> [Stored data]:
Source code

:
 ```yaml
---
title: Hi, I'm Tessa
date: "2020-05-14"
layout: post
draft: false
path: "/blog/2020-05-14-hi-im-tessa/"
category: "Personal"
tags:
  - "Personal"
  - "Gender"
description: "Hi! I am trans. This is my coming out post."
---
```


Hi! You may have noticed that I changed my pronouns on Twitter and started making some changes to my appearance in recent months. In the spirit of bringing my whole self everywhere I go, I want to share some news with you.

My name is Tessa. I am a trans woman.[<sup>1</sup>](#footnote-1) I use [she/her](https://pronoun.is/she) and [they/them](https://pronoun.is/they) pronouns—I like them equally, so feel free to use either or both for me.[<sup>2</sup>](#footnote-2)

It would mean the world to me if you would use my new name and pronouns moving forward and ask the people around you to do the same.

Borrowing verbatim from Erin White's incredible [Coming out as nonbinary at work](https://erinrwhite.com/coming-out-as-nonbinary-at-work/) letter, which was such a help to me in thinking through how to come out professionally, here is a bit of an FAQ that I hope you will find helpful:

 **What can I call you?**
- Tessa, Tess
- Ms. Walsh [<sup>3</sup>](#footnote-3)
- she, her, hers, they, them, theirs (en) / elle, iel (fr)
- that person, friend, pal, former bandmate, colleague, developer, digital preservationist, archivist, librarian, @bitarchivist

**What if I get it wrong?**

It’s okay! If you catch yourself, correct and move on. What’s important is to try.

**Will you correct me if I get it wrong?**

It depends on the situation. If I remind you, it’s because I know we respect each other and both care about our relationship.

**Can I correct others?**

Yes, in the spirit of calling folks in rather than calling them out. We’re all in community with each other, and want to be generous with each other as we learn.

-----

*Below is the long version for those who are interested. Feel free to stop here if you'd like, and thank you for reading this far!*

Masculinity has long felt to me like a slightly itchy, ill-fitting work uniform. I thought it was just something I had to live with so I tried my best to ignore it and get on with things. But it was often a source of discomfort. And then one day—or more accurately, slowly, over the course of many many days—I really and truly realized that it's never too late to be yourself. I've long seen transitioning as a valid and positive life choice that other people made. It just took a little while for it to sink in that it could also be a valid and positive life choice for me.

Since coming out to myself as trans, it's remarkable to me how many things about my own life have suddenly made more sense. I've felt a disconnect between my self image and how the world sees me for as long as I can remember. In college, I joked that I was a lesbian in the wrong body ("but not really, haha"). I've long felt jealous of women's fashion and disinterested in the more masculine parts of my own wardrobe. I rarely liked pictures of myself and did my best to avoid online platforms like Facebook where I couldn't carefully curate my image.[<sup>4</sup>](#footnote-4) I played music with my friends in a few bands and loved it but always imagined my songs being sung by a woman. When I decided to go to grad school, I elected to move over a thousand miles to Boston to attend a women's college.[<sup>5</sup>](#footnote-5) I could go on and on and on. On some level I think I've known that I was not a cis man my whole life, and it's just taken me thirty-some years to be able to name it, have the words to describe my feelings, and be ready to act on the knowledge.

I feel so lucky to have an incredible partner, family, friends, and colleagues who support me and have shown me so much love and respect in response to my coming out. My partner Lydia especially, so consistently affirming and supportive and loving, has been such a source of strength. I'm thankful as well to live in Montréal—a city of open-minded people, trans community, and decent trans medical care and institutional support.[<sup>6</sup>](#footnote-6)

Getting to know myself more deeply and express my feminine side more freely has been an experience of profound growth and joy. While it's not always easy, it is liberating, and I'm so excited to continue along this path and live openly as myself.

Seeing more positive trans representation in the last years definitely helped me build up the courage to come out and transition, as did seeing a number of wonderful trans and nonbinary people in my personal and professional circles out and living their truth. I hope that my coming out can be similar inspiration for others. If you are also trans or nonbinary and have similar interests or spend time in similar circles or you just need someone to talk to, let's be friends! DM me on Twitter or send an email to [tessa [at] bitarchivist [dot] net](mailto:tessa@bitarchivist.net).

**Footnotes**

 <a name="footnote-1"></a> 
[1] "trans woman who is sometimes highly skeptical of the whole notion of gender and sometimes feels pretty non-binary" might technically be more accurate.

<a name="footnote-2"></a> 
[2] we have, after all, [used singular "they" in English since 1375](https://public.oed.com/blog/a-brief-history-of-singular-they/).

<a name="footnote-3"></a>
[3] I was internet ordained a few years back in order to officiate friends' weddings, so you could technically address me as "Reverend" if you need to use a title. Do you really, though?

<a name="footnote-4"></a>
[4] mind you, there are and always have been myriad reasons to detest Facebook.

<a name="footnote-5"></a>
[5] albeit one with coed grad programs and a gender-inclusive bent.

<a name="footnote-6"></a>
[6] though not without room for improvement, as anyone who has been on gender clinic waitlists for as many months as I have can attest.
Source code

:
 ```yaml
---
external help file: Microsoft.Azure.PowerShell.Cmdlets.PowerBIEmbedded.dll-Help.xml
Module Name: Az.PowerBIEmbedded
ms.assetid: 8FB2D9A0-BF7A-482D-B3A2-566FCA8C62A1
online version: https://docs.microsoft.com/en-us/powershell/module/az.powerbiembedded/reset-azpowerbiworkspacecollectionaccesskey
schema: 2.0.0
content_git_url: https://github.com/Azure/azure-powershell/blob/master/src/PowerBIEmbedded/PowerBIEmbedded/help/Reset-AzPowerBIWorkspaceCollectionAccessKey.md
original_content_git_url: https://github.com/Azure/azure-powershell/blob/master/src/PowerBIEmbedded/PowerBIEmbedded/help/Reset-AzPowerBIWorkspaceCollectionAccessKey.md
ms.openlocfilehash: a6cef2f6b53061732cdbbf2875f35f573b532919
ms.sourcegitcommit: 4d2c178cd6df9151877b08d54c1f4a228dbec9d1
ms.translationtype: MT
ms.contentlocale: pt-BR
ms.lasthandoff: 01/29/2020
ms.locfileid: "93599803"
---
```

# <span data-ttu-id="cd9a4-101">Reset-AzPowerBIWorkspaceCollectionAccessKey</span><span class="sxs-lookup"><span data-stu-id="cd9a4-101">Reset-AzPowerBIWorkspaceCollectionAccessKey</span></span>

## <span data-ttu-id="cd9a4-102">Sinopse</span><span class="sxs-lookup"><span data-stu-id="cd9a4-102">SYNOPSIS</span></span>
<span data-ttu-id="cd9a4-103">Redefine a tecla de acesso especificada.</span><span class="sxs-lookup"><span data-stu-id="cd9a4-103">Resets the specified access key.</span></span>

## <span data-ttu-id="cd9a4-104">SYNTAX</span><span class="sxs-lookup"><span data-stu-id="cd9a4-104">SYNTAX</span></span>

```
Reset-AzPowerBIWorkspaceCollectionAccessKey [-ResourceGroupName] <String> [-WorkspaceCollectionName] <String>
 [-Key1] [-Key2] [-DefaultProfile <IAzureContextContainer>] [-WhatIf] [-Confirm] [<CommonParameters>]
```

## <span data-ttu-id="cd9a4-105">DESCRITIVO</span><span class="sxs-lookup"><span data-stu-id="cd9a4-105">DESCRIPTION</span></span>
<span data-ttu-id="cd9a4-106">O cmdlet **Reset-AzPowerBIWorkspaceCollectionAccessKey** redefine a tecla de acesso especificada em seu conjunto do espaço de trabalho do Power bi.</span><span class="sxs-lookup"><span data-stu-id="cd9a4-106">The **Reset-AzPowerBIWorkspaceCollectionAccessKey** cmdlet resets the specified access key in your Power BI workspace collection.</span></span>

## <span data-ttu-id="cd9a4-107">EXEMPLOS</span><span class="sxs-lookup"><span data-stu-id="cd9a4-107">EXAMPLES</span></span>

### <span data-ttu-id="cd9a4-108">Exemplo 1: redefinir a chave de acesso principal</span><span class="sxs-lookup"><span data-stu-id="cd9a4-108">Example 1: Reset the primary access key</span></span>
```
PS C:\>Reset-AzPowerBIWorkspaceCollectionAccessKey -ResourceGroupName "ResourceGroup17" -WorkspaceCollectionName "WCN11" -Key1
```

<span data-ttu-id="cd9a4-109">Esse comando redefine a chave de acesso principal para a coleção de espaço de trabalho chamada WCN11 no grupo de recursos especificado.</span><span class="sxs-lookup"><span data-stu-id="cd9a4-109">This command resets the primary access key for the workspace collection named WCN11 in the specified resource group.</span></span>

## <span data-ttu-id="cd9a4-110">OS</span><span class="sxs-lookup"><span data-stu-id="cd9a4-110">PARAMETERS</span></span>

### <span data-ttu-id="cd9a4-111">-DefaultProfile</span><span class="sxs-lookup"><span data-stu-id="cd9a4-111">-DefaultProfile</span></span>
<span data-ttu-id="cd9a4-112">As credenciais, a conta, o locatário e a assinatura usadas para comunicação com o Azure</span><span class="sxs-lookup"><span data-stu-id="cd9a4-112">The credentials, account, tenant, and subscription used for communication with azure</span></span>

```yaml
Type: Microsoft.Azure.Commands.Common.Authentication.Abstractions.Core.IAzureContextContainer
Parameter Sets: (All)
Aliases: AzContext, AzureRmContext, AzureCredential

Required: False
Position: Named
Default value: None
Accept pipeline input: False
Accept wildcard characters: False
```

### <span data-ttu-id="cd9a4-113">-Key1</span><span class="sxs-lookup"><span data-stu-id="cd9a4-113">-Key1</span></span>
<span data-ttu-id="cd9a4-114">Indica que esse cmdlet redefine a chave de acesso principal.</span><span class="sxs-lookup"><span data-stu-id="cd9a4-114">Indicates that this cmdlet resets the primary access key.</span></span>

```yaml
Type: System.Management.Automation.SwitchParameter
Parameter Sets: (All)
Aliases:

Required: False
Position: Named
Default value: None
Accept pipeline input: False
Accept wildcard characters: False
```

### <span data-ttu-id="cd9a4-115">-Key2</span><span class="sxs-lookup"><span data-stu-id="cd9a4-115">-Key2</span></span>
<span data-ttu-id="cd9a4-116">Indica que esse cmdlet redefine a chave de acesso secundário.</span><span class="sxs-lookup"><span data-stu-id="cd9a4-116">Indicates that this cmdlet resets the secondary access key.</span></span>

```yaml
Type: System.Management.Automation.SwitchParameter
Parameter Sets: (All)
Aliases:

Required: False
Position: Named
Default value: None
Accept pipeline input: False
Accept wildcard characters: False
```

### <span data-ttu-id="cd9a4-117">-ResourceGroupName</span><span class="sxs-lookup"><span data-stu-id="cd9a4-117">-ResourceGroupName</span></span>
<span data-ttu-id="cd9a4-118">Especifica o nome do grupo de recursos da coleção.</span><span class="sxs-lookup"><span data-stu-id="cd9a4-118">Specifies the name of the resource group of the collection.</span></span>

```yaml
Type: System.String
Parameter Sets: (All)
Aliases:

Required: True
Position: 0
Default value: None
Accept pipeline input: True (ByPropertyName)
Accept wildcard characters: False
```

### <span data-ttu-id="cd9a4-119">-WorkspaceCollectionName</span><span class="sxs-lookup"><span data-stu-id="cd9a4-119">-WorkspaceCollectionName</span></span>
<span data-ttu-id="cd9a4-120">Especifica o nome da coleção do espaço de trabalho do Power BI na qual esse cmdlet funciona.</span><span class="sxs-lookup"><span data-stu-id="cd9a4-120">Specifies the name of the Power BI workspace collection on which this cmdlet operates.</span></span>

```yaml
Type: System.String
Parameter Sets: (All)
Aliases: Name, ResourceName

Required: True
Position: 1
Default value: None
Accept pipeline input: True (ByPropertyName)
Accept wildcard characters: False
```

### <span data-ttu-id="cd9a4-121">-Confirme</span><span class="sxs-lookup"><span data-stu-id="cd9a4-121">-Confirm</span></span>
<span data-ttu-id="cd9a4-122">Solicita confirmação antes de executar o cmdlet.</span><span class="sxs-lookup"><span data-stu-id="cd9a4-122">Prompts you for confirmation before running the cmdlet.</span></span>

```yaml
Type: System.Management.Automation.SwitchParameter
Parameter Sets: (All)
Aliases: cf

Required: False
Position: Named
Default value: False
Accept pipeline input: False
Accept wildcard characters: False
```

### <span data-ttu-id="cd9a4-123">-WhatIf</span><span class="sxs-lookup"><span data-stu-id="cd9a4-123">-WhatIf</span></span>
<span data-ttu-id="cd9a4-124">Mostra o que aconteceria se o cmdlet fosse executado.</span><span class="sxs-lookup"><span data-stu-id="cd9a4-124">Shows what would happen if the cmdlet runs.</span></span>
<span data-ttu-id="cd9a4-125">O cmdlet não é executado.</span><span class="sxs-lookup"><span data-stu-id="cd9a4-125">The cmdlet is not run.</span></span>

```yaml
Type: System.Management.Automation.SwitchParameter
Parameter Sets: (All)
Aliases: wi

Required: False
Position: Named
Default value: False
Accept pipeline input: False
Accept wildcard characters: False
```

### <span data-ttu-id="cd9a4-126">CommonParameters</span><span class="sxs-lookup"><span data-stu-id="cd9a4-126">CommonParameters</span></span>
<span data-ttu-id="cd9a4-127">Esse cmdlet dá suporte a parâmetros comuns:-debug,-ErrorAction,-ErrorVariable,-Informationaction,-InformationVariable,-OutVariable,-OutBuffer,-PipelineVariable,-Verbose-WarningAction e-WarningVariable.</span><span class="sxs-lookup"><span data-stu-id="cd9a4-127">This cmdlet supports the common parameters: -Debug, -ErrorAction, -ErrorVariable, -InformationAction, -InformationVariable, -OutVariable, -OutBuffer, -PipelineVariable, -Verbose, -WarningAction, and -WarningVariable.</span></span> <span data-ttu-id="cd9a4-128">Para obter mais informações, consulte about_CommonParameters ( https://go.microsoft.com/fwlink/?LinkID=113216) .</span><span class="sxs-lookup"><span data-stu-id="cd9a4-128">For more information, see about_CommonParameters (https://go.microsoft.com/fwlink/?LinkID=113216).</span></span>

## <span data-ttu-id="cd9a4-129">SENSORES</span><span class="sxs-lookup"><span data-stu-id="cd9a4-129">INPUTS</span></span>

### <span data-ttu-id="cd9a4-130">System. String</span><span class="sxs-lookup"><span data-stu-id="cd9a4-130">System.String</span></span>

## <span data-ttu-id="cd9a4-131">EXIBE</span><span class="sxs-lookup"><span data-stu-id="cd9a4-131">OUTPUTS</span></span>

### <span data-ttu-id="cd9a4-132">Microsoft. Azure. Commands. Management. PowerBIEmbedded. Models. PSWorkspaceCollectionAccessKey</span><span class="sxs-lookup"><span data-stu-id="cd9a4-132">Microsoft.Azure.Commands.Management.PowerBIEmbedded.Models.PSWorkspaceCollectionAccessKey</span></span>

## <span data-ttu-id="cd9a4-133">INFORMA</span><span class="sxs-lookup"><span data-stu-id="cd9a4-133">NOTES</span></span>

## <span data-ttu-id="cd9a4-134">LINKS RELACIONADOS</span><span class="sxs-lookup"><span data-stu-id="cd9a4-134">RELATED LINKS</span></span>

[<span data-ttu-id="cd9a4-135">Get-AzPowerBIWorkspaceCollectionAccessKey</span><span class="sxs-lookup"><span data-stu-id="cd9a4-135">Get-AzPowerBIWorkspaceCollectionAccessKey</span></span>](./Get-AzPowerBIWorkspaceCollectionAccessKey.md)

> [Task description]: The lines above, from the start of the records through the one containing "Hi! You may", are to be printed exactly, and nothing else is to be included.

> [Exercise output]:
Source code

:
 ```yaml
---
title: Hi, I'm Tessa
date: "2020-05-14"
layout: post
draft: false
path: "/blog/2020-05-14-hi-im-tessa/"
category: "Personal"
tags:
  - "Personal"
  - "Gender"
description: "Hi! I am trans. This is my coming out post."
---
```


Hi! You may have noticed that I changed my pronouns on Twitter and started making some changes to my appearance in recent months. In the spirit of bringing my whole self everywhere I go, I want to share some news with you.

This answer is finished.